Source data
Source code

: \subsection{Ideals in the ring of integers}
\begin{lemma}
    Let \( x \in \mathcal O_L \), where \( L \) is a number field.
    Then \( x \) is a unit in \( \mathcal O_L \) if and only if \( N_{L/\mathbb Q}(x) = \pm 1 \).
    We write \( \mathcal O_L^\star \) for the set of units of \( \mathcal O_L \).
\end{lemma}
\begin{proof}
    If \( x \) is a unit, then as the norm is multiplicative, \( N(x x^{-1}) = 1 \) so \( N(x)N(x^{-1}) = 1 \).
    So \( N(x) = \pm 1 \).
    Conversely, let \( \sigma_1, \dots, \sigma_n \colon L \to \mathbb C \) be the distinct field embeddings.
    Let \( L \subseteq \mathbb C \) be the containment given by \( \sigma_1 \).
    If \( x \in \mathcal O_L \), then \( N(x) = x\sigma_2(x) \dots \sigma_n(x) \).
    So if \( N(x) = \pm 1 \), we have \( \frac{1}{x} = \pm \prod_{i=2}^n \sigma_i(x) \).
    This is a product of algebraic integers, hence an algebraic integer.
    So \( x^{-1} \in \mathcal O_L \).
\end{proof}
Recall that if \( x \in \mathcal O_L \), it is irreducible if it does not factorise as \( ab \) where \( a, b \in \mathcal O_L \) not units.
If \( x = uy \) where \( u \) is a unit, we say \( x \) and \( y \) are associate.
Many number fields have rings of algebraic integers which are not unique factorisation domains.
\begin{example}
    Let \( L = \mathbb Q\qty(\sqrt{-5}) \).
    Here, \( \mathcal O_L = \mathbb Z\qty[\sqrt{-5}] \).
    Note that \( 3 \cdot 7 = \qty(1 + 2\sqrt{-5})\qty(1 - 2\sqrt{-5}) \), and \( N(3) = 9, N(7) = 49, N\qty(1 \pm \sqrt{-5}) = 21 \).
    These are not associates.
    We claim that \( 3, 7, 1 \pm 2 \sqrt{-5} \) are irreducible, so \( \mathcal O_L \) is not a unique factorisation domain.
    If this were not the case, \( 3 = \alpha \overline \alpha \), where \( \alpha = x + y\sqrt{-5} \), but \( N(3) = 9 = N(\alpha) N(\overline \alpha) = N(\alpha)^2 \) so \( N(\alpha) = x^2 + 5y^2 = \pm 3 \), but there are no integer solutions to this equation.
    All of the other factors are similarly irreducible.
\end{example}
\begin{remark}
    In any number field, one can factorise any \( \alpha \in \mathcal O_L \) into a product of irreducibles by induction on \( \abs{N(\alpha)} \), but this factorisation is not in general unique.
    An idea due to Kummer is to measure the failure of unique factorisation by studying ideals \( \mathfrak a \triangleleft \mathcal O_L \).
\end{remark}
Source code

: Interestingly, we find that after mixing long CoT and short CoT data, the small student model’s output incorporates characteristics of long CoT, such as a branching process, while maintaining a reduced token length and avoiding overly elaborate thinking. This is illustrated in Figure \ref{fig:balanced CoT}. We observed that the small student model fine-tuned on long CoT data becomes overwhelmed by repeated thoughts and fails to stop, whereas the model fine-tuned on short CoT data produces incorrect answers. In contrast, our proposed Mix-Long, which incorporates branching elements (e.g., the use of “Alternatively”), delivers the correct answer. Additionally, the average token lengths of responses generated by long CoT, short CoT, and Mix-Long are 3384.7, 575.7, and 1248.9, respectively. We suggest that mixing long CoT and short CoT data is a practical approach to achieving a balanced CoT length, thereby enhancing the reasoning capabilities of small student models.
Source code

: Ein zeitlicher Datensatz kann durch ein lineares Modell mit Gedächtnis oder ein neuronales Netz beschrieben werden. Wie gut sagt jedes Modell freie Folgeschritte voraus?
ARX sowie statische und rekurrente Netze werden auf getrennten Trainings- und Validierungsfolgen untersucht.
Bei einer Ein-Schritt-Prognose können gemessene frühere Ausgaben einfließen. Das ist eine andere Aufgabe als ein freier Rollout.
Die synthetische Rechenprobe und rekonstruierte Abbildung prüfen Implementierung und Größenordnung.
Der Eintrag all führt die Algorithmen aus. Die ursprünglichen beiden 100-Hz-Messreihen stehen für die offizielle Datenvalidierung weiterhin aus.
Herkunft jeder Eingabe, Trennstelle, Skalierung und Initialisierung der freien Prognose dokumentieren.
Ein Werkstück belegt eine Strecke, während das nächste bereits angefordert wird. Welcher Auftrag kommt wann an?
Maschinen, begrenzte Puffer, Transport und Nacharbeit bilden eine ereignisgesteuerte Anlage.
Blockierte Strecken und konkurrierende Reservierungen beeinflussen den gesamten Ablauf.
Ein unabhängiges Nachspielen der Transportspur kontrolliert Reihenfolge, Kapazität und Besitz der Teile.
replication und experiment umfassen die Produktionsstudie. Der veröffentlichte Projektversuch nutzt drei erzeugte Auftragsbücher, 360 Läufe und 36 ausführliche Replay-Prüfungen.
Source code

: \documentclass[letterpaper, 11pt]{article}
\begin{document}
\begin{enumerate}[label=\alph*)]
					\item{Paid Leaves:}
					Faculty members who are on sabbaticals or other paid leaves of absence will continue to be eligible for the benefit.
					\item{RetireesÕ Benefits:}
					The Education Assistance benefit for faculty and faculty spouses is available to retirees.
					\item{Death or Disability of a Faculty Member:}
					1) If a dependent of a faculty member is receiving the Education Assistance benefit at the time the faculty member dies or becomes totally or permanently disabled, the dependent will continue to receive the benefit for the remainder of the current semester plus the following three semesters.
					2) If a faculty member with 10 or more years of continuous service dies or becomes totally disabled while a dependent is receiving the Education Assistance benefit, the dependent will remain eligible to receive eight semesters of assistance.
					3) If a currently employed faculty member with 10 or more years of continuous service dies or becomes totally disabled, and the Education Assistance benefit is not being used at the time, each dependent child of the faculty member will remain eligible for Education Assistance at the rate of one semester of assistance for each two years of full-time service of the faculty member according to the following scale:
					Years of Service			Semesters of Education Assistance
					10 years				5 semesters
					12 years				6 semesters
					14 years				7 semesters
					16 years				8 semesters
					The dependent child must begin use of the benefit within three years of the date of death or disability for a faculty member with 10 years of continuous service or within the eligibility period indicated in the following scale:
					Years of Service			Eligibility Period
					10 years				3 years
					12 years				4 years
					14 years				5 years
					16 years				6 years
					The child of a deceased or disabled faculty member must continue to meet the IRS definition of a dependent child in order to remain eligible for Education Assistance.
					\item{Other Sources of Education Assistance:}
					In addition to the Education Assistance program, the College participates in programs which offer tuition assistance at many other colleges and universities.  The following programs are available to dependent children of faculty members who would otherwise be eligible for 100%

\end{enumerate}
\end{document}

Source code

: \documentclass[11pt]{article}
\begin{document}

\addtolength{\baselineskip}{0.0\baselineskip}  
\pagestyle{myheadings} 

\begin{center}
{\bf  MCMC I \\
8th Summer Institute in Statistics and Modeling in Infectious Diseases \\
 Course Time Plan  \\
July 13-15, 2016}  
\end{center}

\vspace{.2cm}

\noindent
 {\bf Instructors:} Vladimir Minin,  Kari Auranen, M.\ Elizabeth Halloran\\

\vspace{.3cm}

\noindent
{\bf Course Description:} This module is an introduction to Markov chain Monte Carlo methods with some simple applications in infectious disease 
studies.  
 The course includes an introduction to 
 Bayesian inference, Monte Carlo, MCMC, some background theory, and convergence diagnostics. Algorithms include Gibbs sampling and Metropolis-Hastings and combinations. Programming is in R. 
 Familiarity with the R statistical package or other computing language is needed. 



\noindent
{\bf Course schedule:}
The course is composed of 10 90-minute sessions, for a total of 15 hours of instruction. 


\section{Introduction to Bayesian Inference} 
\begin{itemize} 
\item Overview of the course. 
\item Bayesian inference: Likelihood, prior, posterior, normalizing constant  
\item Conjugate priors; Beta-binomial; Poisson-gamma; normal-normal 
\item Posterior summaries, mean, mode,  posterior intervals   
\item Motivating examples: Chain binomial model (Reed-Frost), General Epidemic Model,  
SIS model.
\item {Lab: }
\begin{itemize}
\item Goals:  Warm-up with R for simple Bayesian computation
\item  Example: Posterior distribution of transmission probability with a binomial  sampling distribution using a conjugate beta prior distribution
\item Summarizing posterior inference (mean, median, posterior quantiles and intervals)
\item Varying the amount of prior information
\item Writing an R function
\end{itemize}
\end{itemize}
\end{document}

*Problem requirements*
From the records above, reproduce exactly the lines from the one with "This is a product" to the one with "If \( x = uy", both included, and no others.

*Solution to the problem*
    This is a product of algebraic integers, hence an algebraic integer.
    So \( x^{-1} \in \mathcal O_L \).
\end{proof}
Recall that if \( x \in \mathcal O_L \), it is irreducible if it does not factorise as \( ab \) where \( a, b \in \mathcal O_L \) not units.
If \( x = uy \) where \( u \) is a unit, we say \( x \) and \( y \) are associate.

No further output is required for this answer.